#### PROVIDED DATA

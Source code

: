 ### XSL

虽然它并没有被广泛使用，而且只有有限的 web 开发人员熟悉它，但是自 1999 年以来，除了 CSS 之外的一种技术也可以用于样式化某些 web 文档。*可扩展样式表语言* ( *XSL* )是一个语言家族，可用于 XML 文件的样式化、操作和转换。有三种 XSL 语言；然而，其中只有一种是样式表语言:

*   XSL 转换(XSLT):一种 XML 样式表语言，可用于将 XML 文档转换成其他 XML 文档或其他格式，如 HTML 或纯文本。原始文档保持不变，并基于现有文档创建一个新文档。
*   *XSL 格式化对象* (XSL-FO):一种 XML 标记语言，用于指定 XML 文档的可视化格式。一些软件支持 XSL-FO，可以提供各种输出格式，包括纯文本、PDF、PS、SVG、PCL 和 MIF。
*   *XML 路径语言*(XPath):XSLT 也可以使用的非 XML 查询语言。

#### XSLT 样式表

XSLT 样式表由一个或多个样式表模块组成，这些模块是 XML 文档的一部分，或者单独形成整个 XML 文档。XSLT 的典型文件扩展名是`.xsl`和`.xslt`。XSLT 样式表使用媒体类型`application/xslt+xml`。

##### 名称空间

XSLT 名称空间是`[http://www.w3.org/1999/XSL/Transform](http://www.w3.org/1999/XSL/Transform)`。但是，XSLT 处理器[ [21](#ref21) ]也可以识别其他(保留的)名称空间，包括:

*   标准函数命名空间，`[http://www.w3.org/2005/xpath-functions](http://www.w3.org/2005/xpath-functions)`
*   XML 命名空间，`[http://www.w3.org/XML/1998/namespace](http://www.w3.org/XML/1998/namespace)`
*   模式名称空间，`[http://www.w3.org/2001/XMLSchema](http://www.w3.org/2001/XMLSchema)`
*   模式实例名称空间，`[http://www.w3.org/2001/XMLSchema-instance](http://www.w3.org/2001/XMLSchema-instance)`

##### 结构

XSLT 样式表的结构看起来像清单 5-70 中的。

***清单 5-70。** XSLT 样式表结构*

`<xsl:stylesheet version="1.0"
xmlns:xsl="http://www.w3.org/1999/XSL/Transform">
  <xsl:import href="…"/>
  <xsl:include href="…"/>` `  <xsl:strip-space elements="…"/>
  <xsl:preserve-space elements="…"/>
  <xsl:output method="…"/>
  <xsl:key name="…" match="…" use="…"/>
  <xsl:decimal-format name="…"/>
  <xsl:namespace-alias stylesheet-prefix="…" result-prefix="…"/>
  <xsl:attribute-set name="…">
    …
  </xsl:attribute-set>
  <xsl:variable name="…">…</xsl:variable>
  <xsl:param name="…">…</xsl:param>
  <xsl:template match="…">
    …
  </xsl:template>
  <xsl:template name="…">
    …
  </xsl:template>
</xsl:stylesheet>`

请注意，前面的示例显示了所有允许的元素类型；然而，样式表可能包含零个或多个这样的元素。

#### WHAT THE TASK ASKS
Among the lines above, return those that contain the string "elements".

#### THE COMPLETED TASK
  <xsl:include href="…"/>` `  <xsl:strip-space elements="…"/>
  <xsl:preserve-space elements="…"/>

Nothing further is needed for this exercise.